---------- Extracted material ----------
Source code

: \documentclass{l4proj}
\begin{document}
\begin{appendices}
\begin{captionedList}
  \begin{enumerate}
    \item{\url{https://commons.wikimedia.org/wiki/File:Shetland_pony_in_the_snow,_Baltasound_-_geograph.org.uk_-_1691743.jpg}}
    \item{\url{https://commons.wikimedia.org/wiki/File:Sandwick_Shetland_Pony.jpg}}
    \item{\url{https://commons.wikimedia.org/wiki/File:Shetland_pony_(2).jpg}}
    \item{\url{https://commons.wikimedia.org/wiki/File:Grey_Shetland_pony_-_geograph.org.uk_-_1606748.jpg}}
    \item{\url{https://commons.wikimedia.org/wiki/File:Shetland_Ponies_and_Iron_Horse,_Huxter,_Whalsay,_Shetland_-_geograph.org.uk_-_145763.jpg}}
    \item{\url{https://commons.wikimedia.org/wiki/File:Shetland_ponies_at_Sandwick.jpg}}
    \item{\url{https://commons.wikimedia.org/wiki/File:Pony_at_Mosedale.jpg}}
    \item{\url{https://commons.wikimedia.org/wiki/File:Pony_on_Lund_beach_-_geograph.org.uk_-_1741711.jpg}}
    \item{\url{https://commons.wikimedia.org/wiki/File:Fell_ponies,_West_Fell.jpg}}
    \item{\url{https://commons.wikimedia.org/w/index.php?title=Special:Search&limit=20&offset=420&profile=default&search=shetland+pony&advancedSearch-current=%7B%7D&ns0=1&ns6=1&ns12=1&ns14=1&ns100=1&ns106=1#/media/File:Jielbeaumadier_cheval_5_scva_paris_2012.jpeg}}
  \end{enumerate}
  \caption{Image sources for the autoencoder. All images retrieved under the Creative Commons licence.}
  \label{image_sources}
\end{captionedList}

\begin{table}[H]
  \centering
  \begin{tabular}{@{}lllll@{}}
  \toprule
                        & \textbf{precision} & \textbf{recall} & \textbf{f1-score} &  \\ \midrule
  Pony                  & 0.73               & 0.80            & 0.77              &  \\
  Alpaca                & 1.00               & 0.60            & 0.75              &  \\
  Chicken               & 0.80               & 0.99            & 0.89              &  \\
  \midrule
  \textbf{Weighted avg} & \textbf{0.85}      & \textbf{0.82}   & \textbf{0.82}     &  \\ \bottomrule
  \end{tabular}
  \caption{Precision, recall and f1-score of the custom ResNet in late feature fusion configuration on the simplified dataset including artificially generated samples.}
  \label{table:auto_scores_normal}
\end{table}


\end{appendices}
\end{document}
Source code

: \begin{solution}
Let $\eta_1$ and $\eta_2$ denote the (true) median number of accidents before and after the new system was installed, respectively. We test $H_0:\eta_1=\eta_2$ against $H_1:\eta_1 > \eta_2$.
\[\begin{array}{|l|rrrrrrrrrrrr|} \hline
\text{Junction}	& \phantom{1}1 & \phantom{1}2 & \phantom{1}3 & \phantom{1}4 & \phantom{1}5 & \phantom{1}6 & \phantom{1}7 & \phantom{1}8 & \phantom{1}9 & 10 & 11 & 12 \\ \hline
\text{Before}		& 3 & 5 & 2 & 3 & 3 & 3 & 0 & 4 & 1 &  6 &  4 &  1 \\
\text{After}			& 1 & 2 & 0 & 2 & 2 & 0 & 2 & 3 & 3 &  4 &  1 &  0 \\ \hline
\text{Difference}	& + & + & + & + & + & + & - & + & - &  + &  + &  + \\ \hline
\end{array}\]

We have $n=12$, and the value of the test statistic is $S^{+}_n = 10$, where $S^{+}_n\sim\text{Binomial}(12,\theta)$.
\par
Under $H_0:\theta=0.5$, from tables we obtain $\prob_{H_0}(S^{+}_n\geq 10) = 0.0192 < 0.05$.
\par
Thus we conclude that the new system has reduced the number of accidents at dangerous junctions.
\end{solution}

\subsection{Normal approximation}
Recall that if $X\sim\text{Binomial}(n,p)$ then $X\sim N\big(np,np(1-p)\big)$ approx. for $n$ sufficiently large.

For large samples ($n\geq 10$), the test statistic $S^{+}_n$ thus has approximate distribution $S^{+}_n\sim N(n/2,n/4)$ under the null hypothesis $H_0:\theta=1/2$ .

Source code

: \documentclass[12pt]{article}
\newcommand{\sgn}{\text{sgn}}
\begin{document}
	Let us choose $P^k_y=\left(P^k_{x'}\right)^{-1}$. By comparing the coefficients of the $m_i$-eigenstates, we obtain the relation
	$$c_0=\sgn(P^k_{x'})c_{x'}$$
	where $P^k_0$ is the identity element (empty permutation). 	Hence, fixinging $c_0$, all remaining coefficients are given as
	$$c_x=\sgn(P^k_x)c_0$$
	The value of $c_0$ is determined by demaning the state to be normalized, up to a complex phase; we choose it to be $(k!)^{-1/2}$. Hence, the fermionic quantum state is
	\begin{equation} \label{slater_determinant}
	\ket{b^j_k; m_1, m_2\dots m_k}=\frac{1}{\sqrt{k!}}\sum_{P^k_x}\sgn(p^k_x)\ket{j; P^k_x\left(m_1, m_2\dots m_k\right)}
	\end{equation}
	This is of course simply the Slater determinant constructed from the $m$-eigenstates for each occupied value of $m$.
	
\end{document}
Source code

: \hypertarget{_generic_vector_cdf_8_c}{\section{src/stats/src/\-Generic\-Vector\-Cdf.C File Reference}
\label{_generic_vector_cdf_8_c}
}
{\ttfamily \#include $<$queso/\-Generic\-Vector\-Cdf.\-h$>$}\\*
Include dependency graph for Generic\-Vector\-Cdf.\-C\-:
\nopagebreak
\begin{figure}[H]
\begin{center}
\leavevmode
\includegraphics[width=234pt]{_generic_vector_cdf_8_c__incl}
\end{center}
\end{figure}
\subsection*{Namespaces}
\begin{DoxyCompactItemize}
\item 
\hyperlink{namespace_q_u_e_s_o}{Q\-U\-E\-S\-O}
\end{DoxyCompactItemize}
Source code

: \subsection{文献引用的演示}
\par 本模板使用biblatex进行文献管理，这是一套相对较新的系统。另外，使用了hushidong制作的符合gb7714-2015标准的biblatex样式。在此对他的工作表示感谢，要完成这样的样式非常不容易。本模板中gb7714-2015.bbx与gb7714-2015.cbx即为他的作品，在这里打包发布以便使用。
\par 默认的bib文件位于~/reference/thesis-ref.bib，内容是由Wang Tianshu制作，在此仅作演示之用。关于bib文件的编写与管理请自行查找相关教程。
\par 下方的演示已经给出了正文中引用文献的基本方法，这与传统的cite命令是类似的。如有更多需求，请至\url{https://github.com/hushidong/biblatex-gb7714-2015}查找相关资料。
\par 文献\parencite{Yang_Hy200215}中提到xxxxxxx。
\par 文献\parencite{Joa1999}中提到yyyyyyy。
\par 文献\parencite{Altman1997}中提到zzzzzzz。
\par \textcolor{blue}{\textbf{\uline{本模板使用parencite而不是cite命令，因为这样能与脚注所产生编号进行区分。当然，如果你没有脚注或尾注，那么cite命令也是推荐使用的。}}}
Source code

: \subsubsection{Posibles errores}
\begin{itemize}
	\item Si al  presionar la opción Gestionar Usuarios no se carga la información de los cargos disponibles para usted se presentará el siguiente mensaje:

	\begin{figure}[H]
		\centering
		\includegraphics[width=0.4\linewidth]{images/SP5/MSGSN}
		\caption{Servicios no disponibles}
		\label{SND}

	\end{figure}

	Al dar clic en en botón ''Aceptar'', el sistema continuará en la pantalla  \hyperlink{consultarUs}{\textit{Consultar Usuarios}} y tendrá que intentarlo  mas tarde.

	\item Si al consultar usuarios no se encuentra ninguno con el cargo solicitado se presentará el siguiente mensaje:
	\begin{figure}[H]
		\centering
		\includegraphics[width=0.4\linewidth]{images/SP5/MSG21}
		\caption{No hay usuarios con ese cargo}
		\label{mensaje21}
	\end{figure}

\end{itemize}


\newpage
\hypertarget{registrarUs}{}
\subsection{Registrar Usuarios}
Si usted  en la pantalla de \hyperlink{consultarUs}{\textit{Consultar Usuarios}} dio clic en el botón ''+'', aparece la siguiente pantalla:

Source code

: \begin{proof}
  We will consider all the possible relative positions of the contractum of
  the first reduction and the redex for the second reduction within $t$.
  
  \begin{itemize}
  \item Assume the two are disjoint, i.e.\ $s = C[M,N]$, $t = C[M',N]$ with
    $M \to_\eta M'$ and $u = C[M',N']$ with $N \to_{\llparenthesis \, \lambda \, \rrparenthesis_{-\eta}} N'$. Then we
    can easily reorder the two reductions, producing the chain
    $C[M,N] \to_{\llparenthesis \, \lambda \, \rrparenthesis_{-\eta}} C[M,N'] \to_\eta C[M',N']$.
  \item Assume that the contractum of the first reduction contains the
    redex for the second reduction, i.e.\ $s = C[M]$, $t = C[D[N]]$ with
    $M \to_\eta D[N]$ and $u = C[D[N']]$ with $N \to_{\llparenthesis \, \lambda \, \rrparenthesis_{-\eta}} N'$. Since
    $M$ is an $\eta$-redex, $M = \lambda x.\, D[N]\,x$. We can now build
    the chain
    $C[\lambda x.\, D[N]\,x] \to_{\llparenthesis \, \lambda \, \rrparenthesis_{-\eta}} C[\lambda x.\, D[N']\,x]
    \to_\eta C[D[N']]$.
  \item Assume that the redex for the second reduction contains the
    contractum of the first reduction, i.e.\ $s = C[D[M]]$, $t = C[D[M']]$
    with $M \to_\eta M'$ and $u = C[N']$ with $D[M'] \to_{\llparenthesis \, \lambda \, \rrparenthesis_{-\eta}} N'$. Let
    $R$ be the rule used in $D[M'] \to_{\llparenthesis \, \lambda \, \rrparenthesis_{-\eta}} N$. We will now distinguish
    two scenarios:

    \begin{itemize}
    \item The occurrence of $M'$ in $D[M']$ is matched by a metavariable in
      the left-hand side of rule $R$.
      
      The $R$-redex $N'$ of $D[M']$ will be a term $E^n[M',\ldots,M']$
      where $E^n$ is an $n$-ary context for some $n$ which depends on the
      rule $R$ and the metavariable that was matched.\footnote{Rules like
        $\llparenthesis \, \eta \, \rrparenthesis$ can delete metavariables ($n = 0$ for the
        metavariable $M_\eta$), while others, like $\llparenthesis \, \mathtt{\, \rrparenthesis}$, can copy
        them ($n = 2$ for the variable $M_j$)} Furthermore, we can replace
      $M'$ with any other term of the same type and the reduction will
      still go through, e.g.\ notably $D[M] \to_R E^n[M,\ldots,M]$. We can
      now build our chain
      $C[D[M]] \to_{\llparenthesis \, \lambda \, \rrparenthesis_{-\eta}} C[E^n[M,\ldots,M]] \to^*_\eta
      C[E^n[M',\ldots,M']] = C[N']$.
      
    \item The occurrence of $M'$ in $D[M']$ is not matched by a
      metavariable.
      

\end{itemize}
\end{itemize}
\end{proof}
----------
Looking at the entries, how many lines contain the string "midrule"? The answer is that number alone.

# Reply to the exercise
2